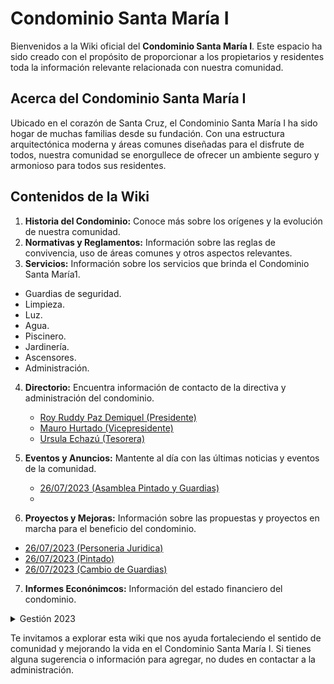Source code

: # Condominio Santa María I



Bienvenidos a la Wiki oficial del **Condominio Santa María I**. Este espacio ha sido creado con el propósito de proporcionar a los propietarios y residentes toda la información relevante relacionada con nuestra comunidad.


## Acerca del Condominio Santa María I

Ubicado en el corazón de Santa Cruz, el Condominio Santa María I ha sido hogar de muchas familias desde su fundación. Con una estructura arquitectónica moderna y áreas comunes diseñadas para el disfrute de todos, nuestra comunidad se enorgullece de ofrecer un ambiente seguro y armonioso para todos sus residentes.


## Contenidos de la Wiki

1. **Historia del Condominio:** Conoce más sobre los orígenes y la evolución de nuestra comunidad.
2. **Normativas y Reglamentos:** Información sobre las reglas de convivencia, uso de áreas comunes y otros aspectos relevantes. 
3. **Servicios:** Información sobre los servicios que brinda el Condominio Santa María1. 
- Guardias de seguridad. 
- Limpieza. 
- Luz. 
- Agua. 
- Piscinero. 
- Jardinería. 
- Ascensores. 
- Administración. 

4. **Directorio:** Encuentra información de contacto de la directiva y administración del condominio.
    - [Roy Ruddy Paz Demiquel (Presidente)](https://github.com/Condominio-Santa-Maria/.github/wiki/Presidente)
    - [Mauro Hurtado (Vicepresidente)](https://github.com/Condominio-Santa-Maria/.github/wiki/Vicepresidente)
    - [Ursula Echazú (Tesorera)](https://github.com/Condominio-Santa-Maria/.github/wiki/Tesorero)

5. **Eventos y Anuncios:** Mantente al día con las últimas noticias y eventos de la comunidad.
    - [26/07/2023 (Asamblea Pintado y Guardias)](https://github.com/Condominio-Santa-Maria/.github/wiki/Asamblea26072023)
    - 
6. **Proyectos y Mejoras:** Información sobre las propuestas y proyectos en marcha para el beneficio del condominio.

- [26/07/2023 (Personeria Juridica)](https://github.com/Condominio-Santa-Maria/.github/wiki/PersoneriaJuridica)
- [26/07/2023 (Pintado)](https://github.com/Condominio-Santa-Maria/.github/wiki/Pintado26072023)
- [26/07/2023 (Cambio de Guardias)](https://github.com/Condominio-Santa-Maria/.github/wiki/CambioGuardias26072023)

 7. **Informes Econónimcos:** Información del estado financiero del condominio.

<details>
  <summary>Gestión 2023</summary>

    
| DEPTO | PROPIETARIO    | G-2022   | ENE | FEB | MAR | ABR | MAY | JUN | JUL | AGO | SEP | OCT | NOV | DIC | Otros | TOTAL DEUDA |
|-------|----------------|----------|-----|-----|-----|-----|-----|-----|-----|-----|-----|-----|-----|-----|-------|-------------|
| 101   | Elda Añez      | 5.700,00 | 800 | 800 | 800 | 800 | 800 | 800 | x   | x   |     |     |     |     |       | 10.500,00   |
| 102   | Ruddy Paz      | 0,00     | x   | x   | x   | x   | x   | x   | x   | 600 |     |     |     |     |       |             |
| 103   | Lorena LeiguE  | 0,00     | x   | x   | x   | 750 | 800 | 800 | 800 |     |     |     |     |     | 50    | 3.200,00    |
| ...   | ...            | ...      | ... | ... | ... | ... | ... | ... | ... | ... | ... | ... | ... | ... | ...   | ...         |
| 1004  | Lorena Landivar| 0,00     | x   | x   | x   | x   | x   | x   | x   |     |     |     |     |     |       |             |
| TOTAL |                | 35.700,00| 2.2k| 3k  | 3k  | 3.75k|4.5k|6.6k|10.05k|600  | 0   | 0   | 0   | 0   | 300   | 69.700,00   |

</details>

Te invitamos a explorar esta wiki que nos ayuda fortaleciendo el sentido de comunidad y mejorando la vida en el Condominio Santa María I. Si tienes alguna sugerencia o información para agregar, no dudes en contactar a la administración.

+ + +

- **Task details**: Produce the material above again in full, with identical lines and no pictures.

- **Response box**:
Source code

: # Condominio Santa María I



Bienvenidos a la Wiki oficial del **Condominio Santa María I**. Este espacio ha sido creado con el propósito de proporcionar a los propietarios y residentes toda la información relevante relacionada con nuestra comunidad.


## Acerca del Condominio Santa María I

Ubicado en el corazón de Santa Cruz, el Condominio Santa María I ha sido hogar de muchas familias desde su fundación. Con una estructura arquitectónica moderna y áreas comunes diseñadas para el disfrute de todos, nuestra comunidad se enorgullece de ofrecer un ambiente seguro y armonioso para todos sus residentes.


## Contenidos de la Wiki

1. **Historia del Condominio:** Conoce más sobre los orígenes y la evolución de nuestra comunidad.
2. **Normativas y Reglamentos:** Información sobre las reglas de convivencia, uso de áreas comunes y otros aspectos relevantes. 
3. **Servicios:** Información sobre los servicios que brinda el Condominio Santa María1. 
- Guardias de seguridad. 
- Limpieza. 
- Luz. 
- Agua. 
- Piscinero. 
- Jardinería. 
- Ascensores. 
- Administración. 

4. **Directorio:** Encuentra información de contacto de la directiva y administración del condominio.
    - [Roy Ruddy Paz Demiquel (Presidente)](https://github.com/Condominio-Santa-Maria/.github/wiki/Presidente)
    - [Mauro Hurtado (Vicepresidente)](https://github.com/Condominio-Santa-Maria/.github/wiki/Vicepresidente)
    - [Ursula Echazú (Tesorera)](https://github.com/Condominio-Santa-Maria/.github/wiki/Tesorero)

5. **Eventos y Anuncios:** Mantente al día con las últimas noticias y eventos de la comunidad.
    - [26/07/2023 (Asamblea Pintado y Guardias)](https://github.com/Condominio-Santa-Maria/.github/wiki/Asamblea26072023)
    - 
6. **Proyectos y Mejoras:** Información sobre las propuestas y proyectos en marcha para el beneficio del condominio.

- [26/07/2023 (Personeria Juridica)](https://github.com/Condominio-Santa-Maria/.github/wiki/PersoneriaJuridica)
- [26/07/2023 (Pintado)](https://github.com/Condominio-Santa-Maria/.github/wiki/Pintado26072023)
- [26/07/2023 (Cambio de Guardias)](https://github.com/Condominio-Santa-Maria/.github/wiki/CambioGuardias26072023)

 7. **Informes Econónimcos:** Información del estado financiero del condominio.

<details>
  <summary>Gestión 2023</summary>

    
| DEPTO | PROPIETARIO    | G-2022   | ENE | FEB | MAR | ABR | MAY | JUN | JUL | AGO | SEP | OCT | NOV | DIC | Otros | TOTAL DEUDA |
|-------|----------------|----------|-----|-----|-----|-----|-----|-----|-----|-----|-----|-----|-----|-----|-------|-------------|
| 101   | Elda Añez      | 5.700,00 | 800 | 800 | 800 | 800 | 800 | 800 | x   | x   |     |     |     |     |       | 10.500,00   |
| 102   | Ruddy Paz      | 0,00     | x   | x   | x   | x   | x   | x   | x   | 600 |     |     |     |     |       |             |
| 103   | Lorena LeiguE  | 0,00     | x   | x   | x   | 750 | 800 | 800 | 800 |     |     |     |     |     | 50    | 3.200,00    |
| ...   | ...            | ...      | ... | ... | ... | ... | ... | ... | ... | ... | ... | ... | ... | ... | ...   | ...         |
| 1004  | Lorena Landivar| 0,00     | x   | x   | x   | x   | x   | x   | x   |     |     |     |     |     |       |             |
| TOTAL |                | 35.700,00| 2.2k| 3k  | 3k  | 3.75k|4.5k|6.6k|10.05k|600  | 0   | 0   | 0   | 0   | 300   | 69.700,00   |

</details>

Te invitamos a explorar esta wiki que nos ayuda fortaleciendo el sentido de comunidad y mejorando la vida en el Condominio Santa María I. Si tienes alguna sugerencia o información para agregar, no dudes en contactar a la administración.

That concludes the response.